Tuesday, May 15, 2012

Birding under blue skies





Here in western Oregon, we are approaching a record for consecutive dry days in May. Sarah and I have been taking advantage of this serendipitous stretch by birding as many areas as possible when we have the time. We added dozens of species to our Clackamas and Clatsop county lists (yes, we are county listers now). Next week, we'll move on to the letter D when we visit Deschutes and Douglas Counties.

Here are some memorable sights from the previous week:
Boulders, camas lillies, and oaks at Camasia Preserve.

McLoughlin Bridge and Clackamas River in Oregon City


Birding Haystack Rock, one of our many stops during Saturday's Birdathon fundraiser for the Audubon Society of Portland.


Barn Swallows, the only birds I managed to photograph during our Birdathon Day


Birdathon participants watching the last species of the day, an American Dipper (this one's for Bill).

We have five more rain-free days in the forecast. Plenty of time to get outside and find more birds!

Monday, May 7, 2012

Springtime for birders


This week Sarah and I have been gearing up for upcoming birding trips by looking at and listening to birds at our local natural areas. It is prime time for arriving migrants and nesting residents, so there was plenty to see and hear at each site.


Last Wednesday, we started out at Mount Tabor in southeast Portland. The best find was a handful of Hammond's Flycatchers, a species I had yet to successfully identify. Flycatchers are some of my favorite birds, so I have been anticipating the arrival of this small, cryptic species for several months.

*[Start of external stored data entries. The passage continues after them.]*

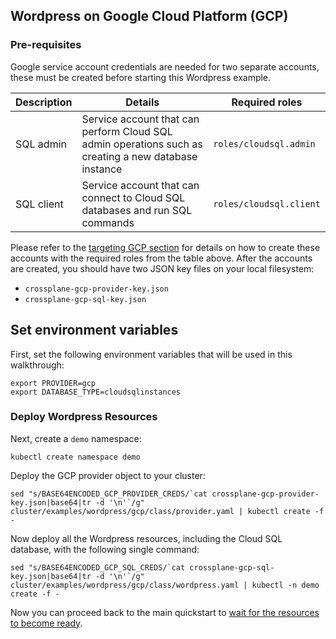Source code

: ## Wordpress on Google Cloud Platform (GCP)

### Pre-requisites

Google service account credentials are needed for two separate accounts, these must be created before starting this Wordpress example.

| Description | Details | Required roles |
| ----- | --------- | ----------- |
| SQL admin | Service account that can perform Cloud SQL admin operations such as creating a new database instance | `roles/cloudsql.admin` |
| SQL client | Service account that can connect to Cloud SQL databases and run SQL commands | `roles/cloudsql.client` |

Please refer to the [targeting GCP section](../../troubleshooting.md#targeting-google-cloud-platform-gcp) for details on how to create these accounts with the required roles from the table above.
After the accounts are created, you should have two JSON key files on your local filesystem:

* `crossplane-gcp-provider-key.json`
* `crossplane-gcp-sql-key.json`

## Set environment variables

First, set the following environment variables that will be used in this walkthrough:

```
export PROVIDER=gcp
export DATABASE_TYPE=cloudsqlinstances
```

### Deploy Wordpress Resources

Next, create a `demo` namespace:

```console
kubectl create namespace demo
```

Deploy the GCP provider object to your cluster:

```console
sed "s/BASE64ENCODED_GCP_PROVIDER_CREDS/`cat crossplane-gcp-provider-key.json|base64|tr -d '\n'`/g" cluster/examples/wordpress/gcp/class/provider.yaml | kubectl create -f -
```

Now deploy all the Wordpress resources, including the Cloud SQL database, with the following single command:

```console
sed "s/BASE64ENCODED_GCP_SQL_CREDS/`cat crossplane-gcp-sql-key.json|base64|tr -d '\n'`/g" cluster/examples/wordpress/gcp/class/wordpress.yaml | kubectl -n demo create -f -
```

Now you can proceed back to the main quickstart to [wait for the resources to become ready](quickstart.md#waiting-for-completion).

Next, we visited the Sandy River Delta hoping to find a Western Kingbird, another great flycatcher species. We missed them at this stop, but no worries, we'll get plenty of them on future trip to central Oregon and Central Washington. We did see plenty of Rufous Hummingbirds, another favorite of mine, at the delta,.

Clear blue skies  finally arrived on Sunday and we drove south to Champoeg State Park in the Willamette Valley to find nesting bluebirds.

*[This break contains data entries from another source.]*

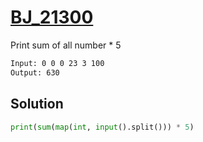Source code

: # [BJ_21300](https://acmicpc.net/problem/21300)

Print sum of all number * 5

```txt
Input: 0 0 0 23 3 100
Output: 630
```

## Solution

```py
print(sum(map(int, input().split())) * 5)
```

 We had no trouble spotting a pair using this nest box next to a parking lot.

The fields were full of blooming camas lilies.

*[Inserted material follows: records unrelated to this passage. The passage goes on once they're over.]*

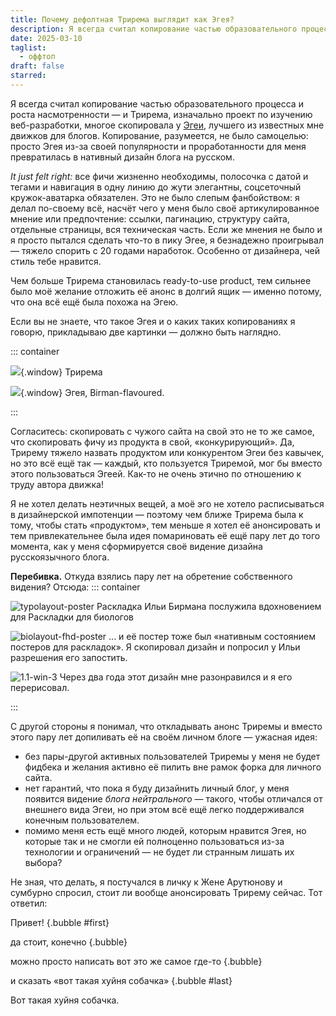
 ```yaml
---
title: Почему дефолтная Трирема выглядит как Эгея?
description: Я всегда считал копирование частью образовательного процесса и роста насмотренности — и Трирема, изначально проект по изучению веб-разработки, многое скопировала у Эгеи, лучшего движка для блогов в рунете. Чем больше Трирема становилась ready-to-use product, тем сильнее было моё желание отложить её анонс в долгий ящик — именно потому, что она всё ещё была похожа на Эгею. Ниже о том, почему этого не случилось и не стыдно ли мне.
date: 2025-03-10
taglist:
  - оффтоп
draft: false
starred:
---
```

Я всегда считал копирование частью образовательного процесса и роста насмотренности — и Трирема, изначально проект по изучению веб-разработки, многое скопировала у [Эгеи](https://blogengine.ru/), лучшего из известных мне движков для блогов. Копирование, разумеется, не было самоцелью: просто Эгея из-за своей популярности и проработанности для меня превратилась в нативный дизайн блога на русском.

*It just felt right:* все фичи жизненно необходимы, полосочка с датой и тегами и навигация в одну линию до жути элегантны, соцсеточный кружок-аватарка обязателен. Это не было слепым фанбойством: я делал по-своему всё, насчёт чего у меня было своё артикулированное мнение или предпочтение: ссылки, пагинацию, структуру сайта, отдельные страницы, вся техническая часть. Если же мнения не было и я просто пытался сделать что-то в пику Эгее, я безнадежно проигрывал — тяжело спорить с 20 годами наработок. Особенно от дизайнера, чей стиль тебе нравится.

Чем больше Трирема становилась ready-to-use product, тем сильнее было моё желание отложить её анонс в долгий ящик — именно потому, что она всё ещё была похожа на Эгею. 

Если вы не знаете, что такое Эгея и о каких таких копированиях я говорю, прикладываю две картинки — должно быть наглядно.

::: container

![](why-so-aegean.png){.window} Трирема

![](why-so-aegean-1.png){.window} Эгея, Birman-flavoured.

:::

Согласитесь: скопировать с чужого сайта на свой это не то же самое, что скопировать фичу из продукта в свой, «конкурирующий». Да, Трирему тяжело назвать продуктом или конкурентом Эгеи без кавычек, но это всё ещё так — каждый, кто пользуется Триремой, мог бы вместо этого пользоваться Эгеей. Как-то не очень этично по отношению к труду автора движка!

Я не хотел делать неэтичных вещей, а моё эго не хотело расписываться в дизайнерской импотенции — поэтому чем ближе Трирема была к тому, чтобы стать «продуктом», тем меньше я хотел её анонсировать и тем привлекательнее была идея помариновать её ещё пару лет до того момента, как у меня сформируется своё видение дизайна русскоязычного блога.

**Перебивка.** Откуда взялись пару лет на обретение собственного видения? Отсюда: 
::: container 

![typolayout-poster](typolayout-poster.png) Раскладка Ильи Бирмана послужила вдохновением для Раскладки для биологов

![biolayout-fhd-poster](biolayout-fhd-poster.png) ... и её постер тоже был «нативным состоянием постеров для раскладок». Я скопировал дизайн и попросил у Ильи разрешения его запостить.

![1.1-win-3](1.1-win-3.png) Через два года этот дизайн мне разонравился и я его перерисовал.

:::

С другой стороны я понимал, что откладывать анонс Триремы и вместо этого пару лет допиливать её на своём личном блоге — ужасная идея:
- без пары-другой активных пользователей Триремы у меня не будет фидбека и желания активно её пилить вне рамок форка для личного сайта.
- нет гарантий, что пока я буду дизайнить личный блог, у меня появится видение *блога нейтрального* — такого, чтобы отличался от внешнего вида Эгеи, но при этом всё ещё легко поддерживался конечным пользователем.
- помимо меня есть ещё много людей, которым нравится Эгея, но которые так и не смогли ей полноценно пользоваться из-за технологии и ограничений — не будет ли странным лишать их выбора?

Не зная, что делать, я постучался в личку к Жене Арутюнову и сумбурно спросил, стоит ли вообще анонсировать Трирему сейчас. Тот ответил:

Привет! {.bubble #first}

да стоит, конечно {.bubble}

можно просто написать вот это же самое где-то {.bubble}

и сказать «вот такая хуйня собачка» {.bubble #last}

Вот такая хуйня собачка.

 And this Bushtit nest was hanging right above a trail to the Willamette River.

This monument marks the spot where settlers who had reached the end of the Oregon trail voted to form a local government, putting Oregon statehood into motion.


Our last stop on Sunday was Minto Brown Island Park in Salem. We hiked through a dense riparian forest and listened to a variety of warblers and our first Black-headed Grosbeak songs of the year.

 My favorite plants at the park were giant black cottonwood trees that towered above the ashes and shrubs.